> [About this exercise] Select the lines of the records containing the word "parent" and list them.
####################
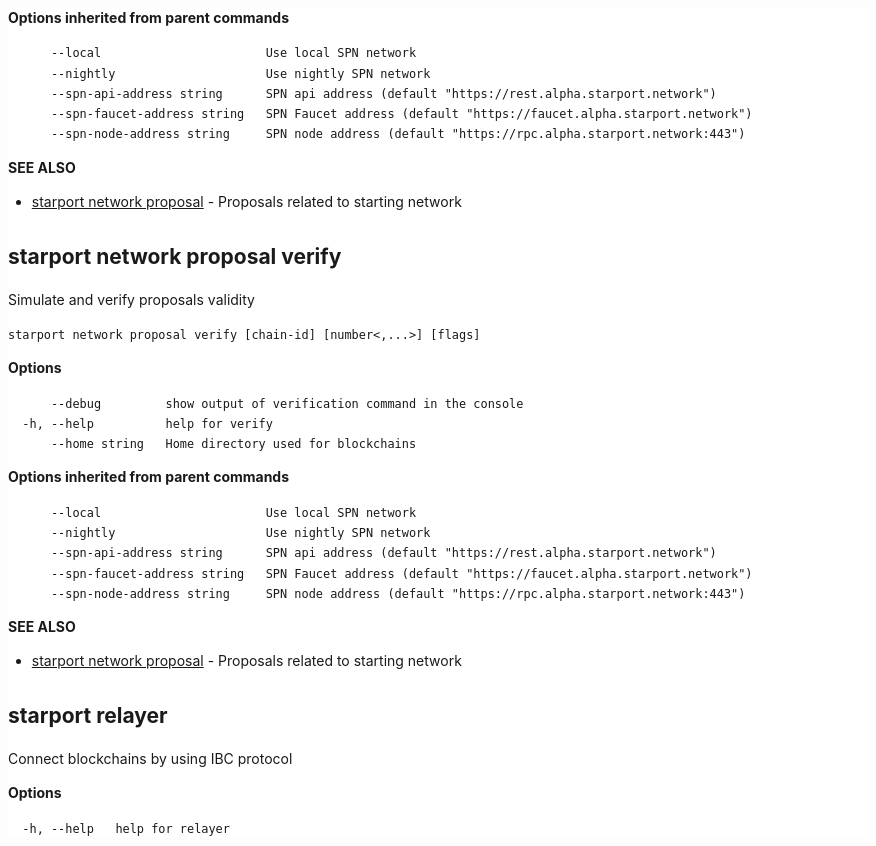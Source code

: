**Options inherited from parent commands**

```
      --local                       Use local SPN network
      --nightly                     Use nightly SPN network
      --spn-api-address string      SPN api address (default "https://rest.alpha.starport.network")
      --spn-faucet-address string   SPN Faucet address (default "https://faucet.alpha.starport.network")
      --spn-node-address string     SPN node address (default "https://rpc.alpha.starport.network:443")
```

**SEE ALSO**

* [starport network proposal](#starport-network-proposal)	 - Proposals related to starting network


## starport network proposal verify

Simulate and verify proposals validity

```
starport network proposal verify [chain-id] [number<,...>] [flags]
```

**Options**

```
      --debug         show output of verification command in the console
  -h, --help          help for verify
      --home string   Home directory used for blockchains
```

**Options inherited from parent commands**

```
      --local                       Use local SPN network
      --nightly                     Use nightly SPN network
      --spn-api-address string      SPN api address (default "https://rest.alpha.starport.network")
      --spn-faucet-address string   SPN Faucet address (default "https://faucet.alpha.starport.network")
      --spn-node-address string     SPN node address (default "https://rpc.alpha.starport.network:443")
```

**SEE ALSO**

* [starport network proposal](#starport-network-proposal)	 - Proposals related to starting network


## starport relayer

Connect blockchains by using IBC protocol

**Options**

```
  -h, --help   help for relayer
```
####################
> [Exercise answer]
:**Options inherited from parent commands**
**Options inherited from parent commands**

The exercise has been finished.